- **Required action**: A single figure is expected: how many lines of the data that follows contain the word "library".

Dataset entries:
──────────────────────────────

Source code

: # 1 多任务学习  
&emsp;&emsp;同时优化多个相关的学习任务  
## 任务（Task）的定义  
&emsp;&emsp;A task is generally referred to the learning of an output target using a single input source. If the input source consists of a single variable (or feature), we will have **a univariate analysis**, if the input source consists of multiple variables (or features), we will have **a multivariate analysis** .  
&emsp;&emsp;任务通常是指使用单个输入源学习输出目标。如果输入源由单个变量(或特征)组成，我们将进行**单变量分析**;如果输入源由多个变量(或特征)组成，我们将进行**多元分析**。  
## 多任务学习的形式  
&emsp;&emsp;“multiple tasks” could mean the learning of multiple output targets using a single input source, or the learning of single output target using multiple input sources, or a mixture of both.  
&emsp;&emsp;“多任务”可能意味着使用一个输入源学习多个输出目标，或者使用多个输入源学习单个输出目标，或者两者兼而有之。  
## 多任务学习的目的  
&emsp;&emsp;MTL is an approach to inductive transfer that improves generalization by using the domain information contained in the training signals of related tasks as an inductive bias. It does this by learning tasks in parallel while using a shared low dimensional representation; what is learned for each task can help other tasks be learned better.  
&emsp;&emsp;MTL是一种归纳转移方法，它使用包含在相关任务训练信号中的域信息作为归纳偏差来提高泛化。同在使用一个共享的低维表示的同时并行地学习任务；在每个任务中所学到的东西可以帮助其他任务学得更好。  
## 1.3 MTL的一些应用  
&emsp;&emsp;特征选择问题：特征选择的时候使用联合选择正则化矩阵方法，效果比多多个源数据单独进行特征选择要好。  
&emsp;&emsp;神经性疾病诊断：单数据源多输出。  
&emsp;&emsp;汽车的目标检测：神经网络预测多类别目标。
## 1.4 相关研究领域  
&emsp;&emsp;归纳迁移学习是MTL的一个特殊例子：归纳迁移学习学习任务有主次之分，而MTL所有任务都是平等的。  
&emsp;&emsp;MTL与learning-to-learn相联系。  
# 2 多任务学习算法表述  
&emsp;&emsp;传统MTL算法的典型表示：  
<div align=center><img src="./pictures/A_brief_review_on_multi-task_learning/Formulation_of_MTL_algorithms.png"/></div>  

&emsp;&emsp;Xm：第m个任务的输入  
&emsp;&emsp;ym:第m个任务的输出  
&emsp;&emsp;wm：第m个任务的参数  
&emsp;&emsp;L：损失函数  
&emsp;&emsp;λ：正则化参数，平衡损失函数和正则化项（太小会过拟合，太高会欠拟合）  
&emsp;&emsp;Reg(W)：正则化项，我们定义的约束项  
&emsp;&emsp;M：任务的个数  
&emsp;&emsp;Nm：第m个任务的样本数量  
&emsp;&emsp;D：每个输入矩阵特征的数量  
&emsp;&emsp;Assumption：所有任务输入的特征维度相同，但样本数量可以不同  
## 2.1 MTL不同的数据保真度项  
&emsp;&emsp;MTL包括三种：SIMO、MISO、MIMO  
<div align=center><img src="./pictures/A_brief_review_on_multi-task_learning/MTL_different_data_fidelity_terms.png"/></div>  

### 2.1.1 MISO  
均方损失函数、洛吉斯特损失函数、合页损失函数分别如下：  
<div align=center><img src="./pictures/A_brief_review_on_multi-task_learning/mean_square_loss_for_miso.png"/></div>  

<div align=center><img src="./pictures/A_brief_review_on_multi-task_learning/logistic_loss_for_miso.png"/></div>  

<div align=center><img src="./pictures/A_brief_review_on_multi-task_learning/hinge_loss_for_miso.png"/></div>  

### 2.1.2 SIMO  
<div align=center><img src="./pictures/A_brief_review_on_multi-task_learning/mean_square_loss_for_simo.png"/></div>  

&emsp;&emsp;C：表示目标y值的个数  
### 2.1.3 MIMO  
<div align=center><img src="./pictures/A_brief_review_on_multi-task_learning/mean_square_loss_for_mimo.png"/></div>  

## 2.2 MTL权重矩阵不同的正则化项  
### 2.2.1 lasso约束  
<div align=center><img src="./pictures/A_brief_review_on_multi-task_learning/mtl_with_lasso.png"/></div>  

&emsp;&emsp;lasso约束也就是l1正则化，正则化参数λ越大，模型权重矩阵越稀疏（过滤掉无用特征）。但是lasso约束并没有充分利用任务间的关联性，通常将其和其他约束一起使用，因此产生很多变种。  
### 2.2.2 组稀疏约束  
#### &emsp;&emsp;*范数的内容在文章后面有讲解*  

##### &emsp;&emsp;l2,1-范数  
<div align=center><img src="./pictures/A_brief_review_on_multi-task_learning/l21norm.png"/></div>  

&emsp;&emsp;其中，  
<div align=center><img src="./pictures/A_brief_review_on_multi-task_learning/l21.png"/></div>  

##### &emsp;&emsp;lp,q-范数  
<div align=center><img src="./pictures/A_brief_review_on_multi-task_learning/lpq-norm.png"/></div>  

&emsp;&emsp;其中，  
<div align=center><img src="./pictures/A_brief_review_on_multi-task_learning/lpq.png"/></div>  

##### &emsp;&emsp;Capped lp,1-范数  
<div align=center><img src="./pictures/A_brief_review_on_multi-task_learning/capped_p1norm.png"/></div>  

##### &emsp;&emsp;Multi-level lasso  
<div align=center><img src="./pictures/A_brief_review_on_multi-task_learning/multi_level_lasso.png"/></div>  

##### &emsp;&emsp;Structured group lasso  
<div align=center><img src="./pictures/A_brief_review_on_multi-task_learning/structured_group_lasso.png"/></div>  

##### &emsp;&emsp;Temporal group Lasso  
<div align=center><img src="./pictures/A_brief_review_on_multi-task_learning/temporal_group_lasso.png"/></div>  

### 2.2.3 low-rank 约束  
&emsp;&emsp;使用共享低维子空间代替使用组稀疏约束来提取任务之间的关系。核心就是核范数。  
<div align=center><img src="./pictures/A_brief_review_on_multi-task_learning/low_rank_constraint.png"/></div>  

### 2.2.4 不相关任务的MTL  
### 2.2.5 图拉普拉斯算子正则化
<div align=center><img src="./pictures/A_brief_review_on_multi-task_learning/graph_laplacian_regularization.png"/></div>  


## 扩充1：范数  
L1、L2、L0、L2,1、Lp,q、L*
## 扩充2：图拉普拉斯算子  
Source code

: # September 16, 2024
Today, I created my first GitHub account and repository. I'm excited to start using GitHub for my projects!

──────────────────────────────

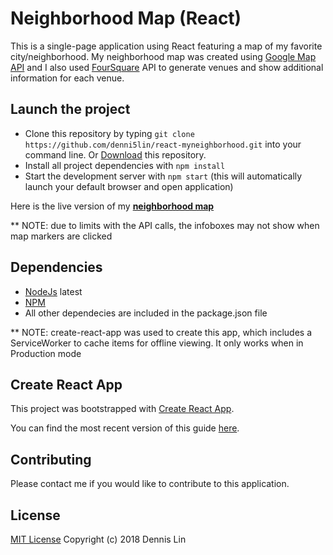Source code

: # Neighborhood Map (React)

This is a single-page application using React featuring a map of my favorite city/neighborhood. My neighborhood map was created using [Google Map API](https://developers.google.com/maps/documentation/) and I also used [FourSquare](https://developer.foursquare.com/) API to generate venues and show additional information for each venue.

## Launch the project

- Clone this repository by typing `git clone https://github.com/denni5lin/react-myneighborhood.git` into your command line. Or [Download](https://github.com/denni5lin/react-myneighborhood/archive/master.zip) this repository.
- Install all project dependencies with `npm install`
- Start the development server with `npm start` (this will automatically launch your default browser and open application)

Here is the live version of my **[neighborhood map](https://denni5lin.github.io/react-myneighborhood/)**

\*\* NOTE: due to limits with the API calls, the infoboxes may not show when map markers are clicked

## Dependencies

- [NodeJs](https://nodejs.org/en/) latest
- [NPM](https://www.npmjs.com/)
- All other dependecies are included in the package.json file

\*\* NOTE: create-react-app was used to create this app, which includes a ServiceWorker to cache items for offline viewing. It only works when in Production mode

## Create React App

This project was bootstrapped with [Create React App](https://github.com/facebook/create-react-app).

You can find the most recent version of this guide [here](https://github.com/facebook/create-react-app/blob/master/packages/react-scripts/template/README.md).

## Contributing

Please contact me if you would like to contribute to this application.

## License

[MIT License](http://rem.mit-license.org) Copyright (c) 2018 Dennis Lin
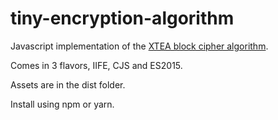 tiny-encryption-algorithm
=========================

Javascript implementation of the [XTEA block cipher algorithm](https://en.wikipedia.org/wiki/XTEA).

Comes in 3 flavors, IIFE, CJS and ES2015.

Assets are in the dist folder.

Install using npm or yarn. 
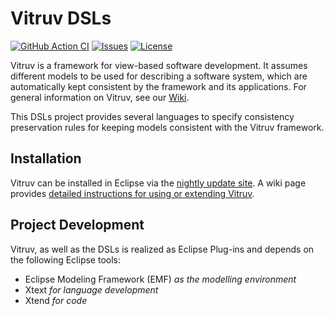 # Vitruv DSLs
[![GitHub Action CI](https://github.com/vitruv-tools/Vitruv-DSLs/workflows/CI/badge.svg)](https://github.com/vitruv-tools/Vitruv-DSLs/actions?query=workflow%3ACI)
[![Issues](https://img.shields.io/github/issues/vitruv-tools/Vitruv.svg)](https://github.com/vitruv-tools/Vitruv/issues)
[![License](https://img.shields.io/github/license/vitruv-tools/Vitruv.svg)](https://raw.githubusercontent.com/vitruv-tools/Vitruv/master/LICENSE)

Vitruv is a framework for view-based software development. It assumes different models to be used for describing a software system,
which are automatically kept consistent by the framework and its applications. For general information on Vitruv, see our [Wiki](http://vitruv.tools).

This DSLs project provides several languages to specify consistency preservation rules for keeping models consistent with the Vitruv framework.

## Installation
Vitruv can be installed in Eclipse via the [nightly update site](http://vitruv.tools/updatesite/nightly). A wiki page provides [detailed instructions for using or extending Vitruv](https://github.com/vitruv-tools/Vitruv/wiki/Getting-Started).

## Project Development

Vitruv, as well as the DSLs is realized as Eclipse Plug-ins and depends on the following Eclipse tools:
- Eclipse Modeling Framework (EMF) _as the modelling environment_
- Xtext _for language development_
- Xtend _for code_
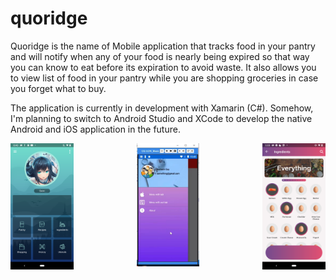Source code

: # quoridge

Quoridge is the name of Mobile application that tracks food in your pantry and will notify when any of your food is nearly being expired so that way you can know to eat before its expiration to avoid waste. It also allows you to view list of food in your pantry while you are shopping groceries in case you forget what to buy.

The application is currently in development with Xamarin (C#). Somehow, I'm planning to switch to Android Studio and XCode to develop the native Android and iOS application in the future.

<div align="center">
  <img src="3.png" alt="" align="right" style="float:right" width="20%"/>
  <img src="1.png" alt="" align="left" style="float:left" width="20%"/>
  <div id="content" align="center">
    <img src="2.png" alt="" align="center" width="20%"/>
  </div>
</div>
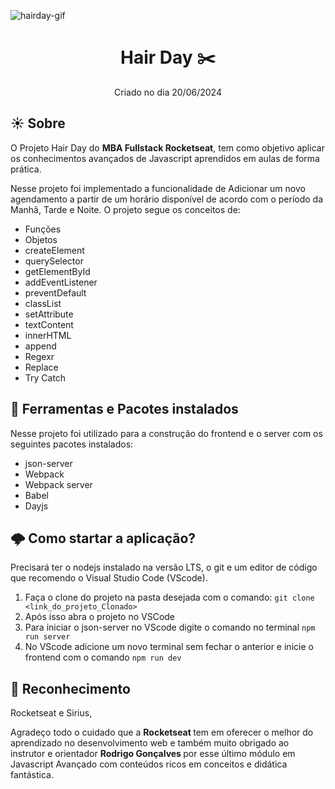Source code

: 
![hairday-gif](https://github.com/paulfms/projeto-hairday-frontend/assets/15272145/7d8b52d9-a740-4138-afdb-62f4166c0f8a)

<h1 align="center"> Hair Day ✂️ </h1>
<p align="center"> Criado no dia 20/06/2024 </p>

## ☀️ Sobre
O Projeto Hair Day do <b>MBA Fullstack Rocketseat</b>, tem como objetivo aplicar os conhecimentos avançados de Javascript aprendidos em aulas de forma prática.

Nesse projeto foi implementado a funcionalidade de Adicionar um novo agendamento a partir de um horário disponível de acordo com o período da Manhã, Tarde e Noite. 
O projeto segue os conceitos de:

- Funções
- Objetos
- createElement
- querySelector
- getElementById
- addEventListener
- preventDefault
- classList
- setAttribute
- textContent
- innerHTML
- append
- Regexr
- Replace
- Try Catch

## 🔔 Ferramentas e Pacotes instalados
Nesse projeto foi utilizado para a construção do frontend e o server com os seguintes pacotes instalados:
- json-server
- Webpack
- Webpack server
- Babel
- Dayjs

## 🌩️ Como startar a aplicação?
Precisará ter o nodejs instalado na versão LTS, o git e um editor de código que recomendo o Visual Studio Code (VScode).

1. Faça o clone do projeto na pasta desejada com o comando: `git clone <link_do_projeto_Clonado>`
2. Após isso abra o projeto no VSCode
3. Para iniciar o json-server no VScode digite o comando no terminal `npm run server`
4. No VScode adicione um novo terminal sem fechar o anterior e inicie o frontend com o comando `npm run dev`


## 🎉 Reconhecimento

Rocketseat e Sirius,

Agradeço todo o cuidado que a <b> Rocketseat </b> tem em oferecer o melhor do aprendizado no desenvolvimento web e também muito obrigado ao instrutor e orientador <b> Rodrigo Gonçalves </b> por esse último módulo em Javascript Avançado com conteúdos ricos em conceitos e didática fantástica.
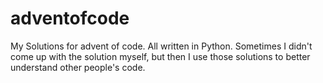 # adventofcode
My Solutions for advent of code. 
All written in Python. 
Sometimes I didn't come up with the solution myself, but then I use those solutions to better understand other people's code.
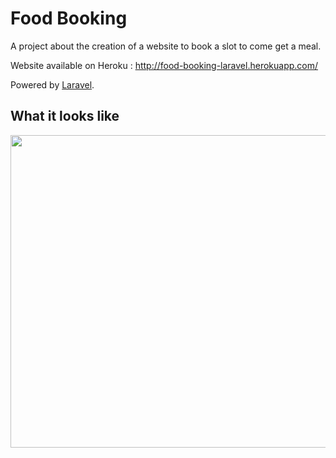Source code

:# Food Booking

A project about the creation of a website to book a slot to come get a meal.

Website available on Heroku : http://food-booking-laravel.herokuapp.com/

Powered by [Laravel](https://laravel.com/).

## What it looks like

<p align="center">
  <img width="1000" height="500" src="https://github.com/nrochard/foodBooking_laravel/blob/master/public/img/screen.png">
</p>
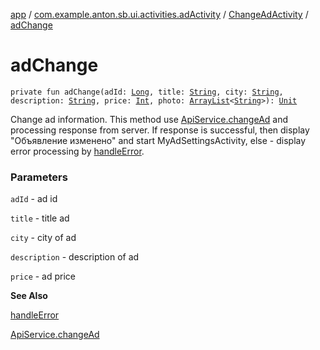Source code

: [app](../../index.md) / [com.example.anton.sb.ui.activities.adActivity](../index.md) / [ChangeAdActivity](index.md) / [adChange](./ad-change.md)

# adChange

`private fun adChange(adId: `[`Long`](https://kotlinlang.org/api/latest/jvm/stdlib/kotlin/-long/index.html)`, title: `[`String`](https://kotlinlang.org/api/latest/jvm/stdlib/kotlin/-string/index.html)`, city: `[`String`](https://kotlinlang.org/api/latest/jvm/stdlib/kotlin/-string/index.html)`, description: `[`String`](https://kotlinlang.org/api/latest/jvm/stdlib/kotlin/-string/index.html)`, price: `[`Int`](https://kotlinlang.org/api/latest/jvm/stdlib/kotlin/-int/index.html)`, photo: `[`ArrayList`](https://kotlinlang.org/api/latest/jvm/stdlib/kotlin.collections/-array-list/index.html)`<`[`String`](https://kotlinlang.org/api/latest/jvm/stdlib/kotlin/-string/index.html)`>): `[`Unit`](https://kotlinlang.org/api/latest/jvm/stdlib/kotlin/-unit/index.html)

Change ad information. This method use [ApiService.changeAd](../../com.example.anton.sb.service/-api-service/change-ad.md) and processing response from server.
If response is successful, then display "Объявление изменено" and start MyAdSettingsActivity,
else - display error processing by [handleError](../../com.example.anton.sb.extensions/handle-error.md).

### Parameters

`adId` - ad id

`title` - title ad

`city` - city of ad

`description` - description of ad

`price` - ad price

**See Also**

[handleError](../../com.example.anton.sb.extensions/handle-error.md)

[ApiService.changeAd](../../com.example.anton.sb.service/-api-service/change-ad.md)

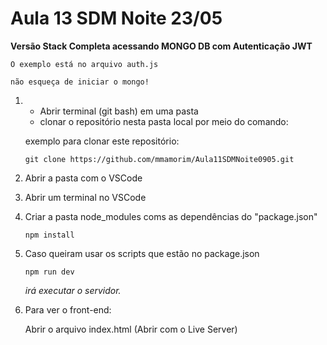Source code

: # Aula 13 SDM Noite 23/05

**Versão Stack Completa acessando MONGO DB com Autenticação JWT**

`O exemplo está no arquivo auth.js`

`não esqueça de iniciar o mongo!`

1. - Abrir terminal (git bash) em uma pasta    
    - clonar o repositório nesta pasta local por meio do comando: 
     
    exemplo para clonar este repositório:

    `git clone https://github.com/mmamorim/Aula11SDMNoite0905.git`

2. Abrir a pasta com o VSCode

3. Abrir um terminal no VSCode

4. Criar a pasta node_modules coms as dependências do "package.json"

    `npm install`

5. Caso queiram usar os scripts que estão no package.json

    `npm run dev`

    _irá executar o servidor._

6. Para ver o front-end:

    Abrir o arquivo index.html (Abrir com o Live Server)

──────────────────────────────

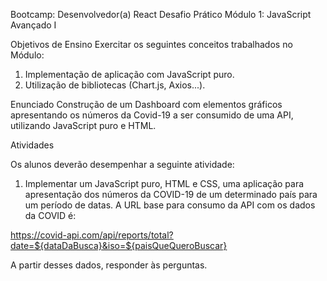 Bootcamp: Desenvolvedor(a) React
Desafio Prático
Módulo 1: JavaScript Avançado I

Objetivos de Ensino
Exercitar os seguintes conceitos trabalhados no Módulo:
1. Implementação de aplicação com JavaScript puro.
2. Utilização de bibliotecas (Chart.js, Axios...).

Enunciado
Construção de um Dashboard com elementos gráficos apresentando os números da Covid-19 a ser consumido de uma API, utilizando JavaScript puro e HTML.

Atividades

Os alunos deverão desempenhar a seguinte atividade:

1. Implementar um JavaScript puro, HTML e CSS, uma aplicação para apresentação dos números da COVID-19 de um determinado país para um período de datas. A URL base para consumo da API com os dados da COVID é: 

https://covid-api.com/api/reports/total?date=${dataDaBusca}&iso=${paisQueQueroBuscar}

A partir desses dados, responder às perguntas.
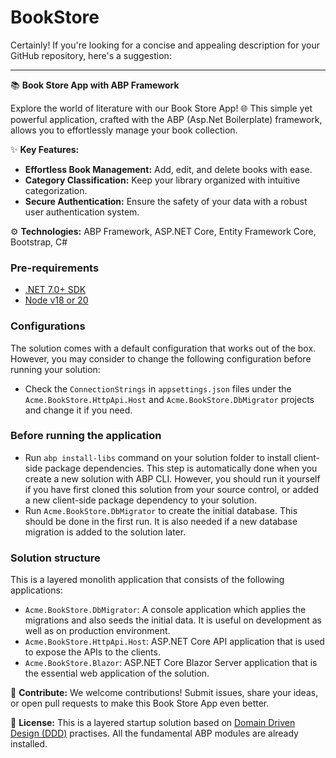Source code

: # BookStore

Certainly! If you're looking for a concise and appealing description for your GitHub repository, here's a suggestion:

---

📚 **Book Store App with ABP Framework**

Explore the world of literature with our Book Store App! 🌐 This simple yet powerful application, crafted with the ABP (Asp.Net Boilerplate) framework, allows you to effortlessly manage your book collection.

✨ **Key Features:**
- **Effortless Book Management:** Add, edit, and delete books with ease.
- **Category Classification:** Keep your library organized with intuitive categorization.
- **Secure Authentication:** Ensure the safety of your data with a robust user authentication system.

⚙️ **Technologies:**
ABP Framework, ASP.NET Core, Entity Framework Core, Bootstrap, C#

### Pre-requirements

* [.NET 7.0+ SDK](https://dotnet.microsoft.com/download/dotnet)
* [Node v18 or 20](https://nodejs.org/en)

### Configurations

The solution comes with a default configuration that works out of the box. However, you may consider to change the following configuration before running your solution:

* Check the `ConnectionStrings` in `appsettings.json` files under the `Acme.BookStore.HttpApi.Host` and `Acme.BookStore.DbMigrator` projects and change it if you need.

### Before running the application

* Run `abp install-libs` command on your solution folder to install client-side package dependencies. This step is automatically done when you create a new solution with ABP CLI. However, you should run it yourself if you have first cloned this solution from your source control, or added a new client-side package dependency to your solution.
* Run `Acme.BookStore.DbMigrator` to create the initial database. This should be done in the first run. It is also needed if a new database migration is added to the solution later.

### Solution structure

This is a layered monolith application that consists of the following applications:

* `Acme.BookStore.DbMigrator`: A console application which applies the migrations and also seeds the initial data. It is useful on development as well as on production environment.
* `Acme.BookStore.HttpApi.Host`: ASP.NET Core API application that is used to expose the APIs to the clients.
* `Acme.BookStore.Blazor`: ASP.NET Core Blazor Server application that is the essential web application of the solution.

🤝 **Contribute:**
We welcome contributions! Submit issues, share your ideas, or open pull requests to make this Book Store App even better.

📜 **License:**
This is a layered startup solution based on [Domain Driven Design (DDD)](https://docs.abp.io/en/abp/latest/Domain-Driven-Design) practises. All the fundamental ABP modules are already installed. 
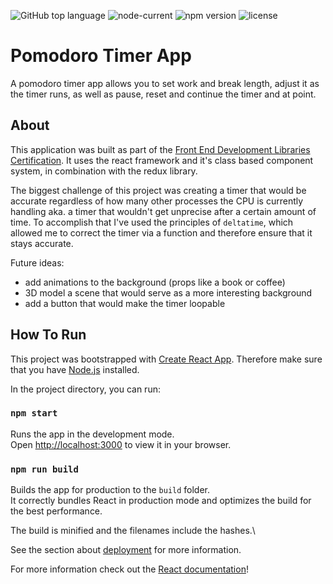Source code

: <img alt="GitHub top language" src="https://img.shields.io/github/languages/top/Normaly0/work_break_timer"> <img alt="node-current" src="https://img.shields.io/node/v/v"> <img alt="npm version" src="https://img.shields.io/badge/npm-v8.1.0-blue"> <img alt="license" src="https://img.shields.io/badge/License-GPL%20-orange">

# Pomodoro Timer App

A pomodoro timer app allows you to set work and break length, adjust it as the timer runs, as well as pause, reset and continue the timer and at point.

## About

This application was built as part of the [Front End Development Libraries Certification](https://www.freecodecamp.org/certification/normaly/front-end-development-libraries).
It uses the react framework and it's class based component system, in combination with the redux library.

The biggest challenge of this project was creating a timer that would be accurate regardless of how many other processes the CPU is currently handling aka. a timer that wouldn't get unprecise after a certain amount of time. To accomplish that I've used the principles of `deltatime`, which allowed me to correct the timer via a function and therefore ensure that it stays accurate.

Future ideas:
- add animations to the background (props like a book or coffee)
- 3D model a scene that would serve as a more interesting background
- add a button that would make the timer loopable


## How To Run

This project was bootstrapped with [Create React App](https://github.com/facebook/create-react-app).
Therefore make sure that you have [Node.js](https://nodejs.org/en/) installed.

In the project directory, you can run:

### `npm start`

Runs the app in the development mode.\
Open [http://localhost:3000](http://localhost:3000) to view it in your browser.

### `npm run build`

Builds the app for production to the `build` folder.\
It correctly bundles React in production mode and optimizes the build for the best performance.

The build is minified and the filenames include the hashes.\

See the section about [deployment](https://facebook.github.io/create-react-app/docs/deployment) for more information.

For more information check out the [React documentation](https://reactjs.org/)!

──────────────────────────────

- **Exercise answer**: 2